Activity: Please set down every entry again exactly as it stands, without the pictures.

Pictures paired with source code
┏━━
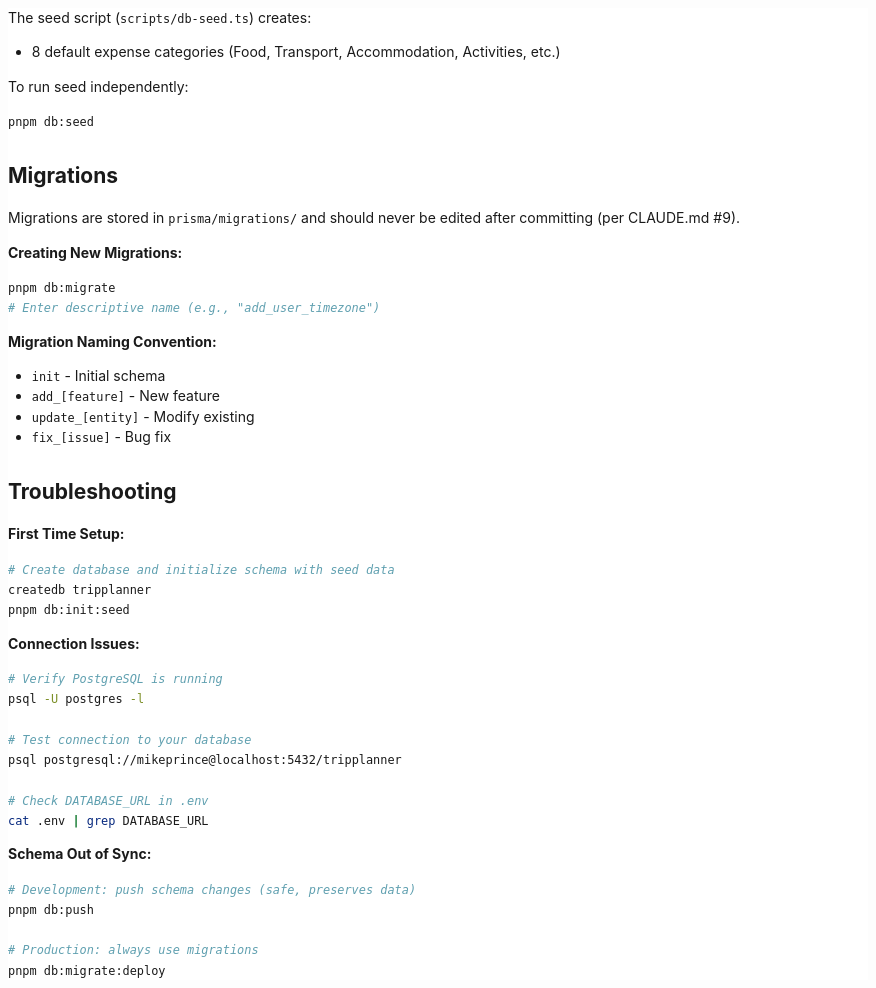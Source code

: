 The seed script (`scripts/db-seed.ts`) creates:

- 8 default expense categories (Food, Transport, Accommodation, Activities, etc.)

To run seed independently:
```bash
pnpm db:seed
```

## Migrations

Migrations are stored in `prisma/migrations/` and should never be edited after committing (per CLAUDE.md #9).

**Creating New Migrations:**

```bash
pnpm db:migrate
# Enter descriptive name (e.g., "add_user_timezone")
```

**Migration Naming Convention:**
- `init` - Initial schema
- `add_[feature]` - New feature
- `update_[entity]` - Modify existing
- `fix_[issue]` - Bug fix

## Troubleshooting

**First Time Setup:**
```bash
# Create database and initialize schema with seed data
createdb tripplanner
pnpm db:init:seed
```

**Connection Issues:**
```bash
# Verify PostgreSQL is running
psql -U postgres -l

# Test connection to your database
psql postgresql://mikeprince@localhost:5432/tripplanner

# Check DATABASE_URL in .env
cat .env | grep DATABASE_URL
```

**Schema Out of Sync:**
```bash
# Development: push schema changes (safe, preserves data)
pnpm db:push

# Production: always use migrations
pnpm db:migrate:deploy
```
┗━━
Solution:
Source code

: The seed script (`scripts/db-seed.ts`) creates:

- 8 default expense categories (Food, Transport, Accommodation, Activities, etc.)

To run seed independently:
```bash
pnpm db:seed
```

## Migrations

Migrations are stored in `prisma/migrations/` and should never be edited after committing (per CLAUDE.md #9).

**Creating New Migrations:**

```bash
pnpm db:migrate
# Enter descriptive name (e.g., "add_user_timezone")
```

**Migration Naming Convention:**
- `init` - Initial schema
- `add_[feature]` - New feature
- `update_[entity]` - Modify existing
- `fix_[issue]` - Bug fix

## Troubleshooting

**First Time Setup:**
```bash
# Create database and initialize schema with seed data
createdb tripplanner
pnpm db:init:seed
```

**Connection Issues:**
```bash
# Verify PostgreSQL is running
psql -U postgres -l

# Test connection to your database
psql postgresql://mikeprince@localhost:5432/tripplanner

# Check DATABASE_URL in .env
cat .env | grep DATABASE_URL
```

**Schema Out of Sync:**
```bash
# Development: push schema changes (safe, preserves data)
pnpm db:push

# Production: always use migrations
pnpm db:migrate:deploy
```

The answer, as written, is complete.